═════ Input records

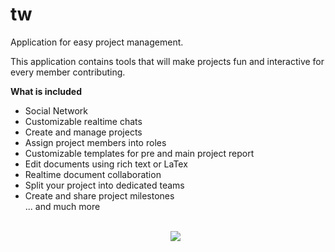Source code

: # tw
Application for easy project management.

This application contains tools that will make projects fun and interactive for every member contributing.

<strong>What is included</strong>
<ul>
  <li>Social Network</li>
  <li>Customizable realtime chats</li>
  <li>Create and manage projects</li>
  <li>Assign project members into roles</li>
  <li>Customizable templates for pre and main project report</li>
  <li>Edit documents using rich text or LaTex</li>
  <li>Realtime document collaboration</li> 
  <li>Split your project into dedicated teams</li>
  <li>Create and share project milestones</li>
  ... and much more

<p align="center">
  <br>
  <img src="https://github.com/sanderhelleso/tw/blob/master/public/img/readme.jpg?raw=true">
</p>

══════════
═════ Input records

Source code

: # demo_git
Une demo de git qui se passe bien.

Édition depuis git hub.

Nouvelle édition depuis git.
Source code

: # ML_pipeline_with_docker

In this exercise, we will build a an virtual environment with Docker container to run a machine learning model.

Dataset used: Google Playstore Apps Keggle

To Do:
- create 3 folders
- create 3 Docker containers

══════════
═════ Input records

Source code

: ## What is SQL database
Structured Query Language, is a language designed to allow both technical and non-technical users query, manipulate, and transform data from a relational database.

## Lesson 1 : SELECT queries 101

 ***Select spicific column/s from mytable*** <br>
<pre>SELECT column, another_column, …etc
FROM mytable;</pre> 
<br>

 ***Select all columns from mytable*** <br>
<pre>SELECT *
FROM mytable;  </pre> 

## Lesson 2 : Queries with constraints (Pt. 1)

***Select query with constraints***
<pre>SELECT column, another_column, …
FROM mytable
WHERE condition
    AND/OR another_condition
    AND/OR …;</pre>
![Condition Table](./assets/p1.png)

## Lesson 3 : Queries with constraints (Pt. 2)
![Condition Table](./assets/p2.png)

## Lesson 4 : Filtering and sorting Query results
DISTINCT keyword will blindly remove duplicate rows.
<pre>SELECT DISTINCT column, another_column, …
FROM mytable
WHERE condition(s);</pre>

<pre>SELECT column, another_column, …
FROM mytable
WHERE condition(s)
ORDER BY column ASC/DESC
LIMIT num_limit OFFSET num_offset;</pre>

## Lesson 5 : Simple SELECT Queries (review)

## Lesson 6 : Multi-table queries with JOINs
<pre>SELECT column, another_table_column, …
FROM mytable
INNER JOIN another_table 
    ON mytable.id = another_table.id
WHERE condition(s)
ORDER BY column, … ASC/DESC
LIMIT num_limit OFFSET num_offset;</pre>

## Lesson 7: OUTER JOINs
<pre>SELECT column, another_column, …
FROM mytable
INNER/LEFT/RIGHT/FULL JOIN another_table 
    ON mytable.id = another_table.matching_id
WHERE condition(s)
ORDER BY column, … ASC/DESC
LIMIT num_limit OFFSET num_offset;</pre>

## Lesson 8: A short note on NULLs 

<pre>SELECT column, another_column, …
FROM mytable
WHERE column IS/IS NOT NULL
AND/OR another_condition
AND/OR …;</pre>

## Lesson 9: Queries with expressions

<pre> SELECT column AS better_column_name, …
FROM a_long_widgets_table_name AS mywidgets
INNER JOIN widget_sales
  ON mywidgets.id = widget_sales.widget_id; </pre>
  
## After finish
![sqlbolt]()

══════════

• **Exercise requirements**
In the data above, retype exactly and only the lines between the one holding "<pre>SELECT DISTINCT column, another_column, …" and the one holding "## Lesson 6 : Multi-table queries with JOINs", inclusive.

• **Finished task**
<pre>SELECT DISTINCT column, another_column, …
FROM mytable
WHERE condition(s);</pre>

<pre>SELECT column, another_column, …
FROM mytable
WHERE condition(s)
ORDER BY column ASC/DESC
LIMIT num_limit OFFSET num_offset;</pre>

## Lesson 5 : Simple SELECT Queries (review)

## Lesson 6 : Multi-table queries with JOINs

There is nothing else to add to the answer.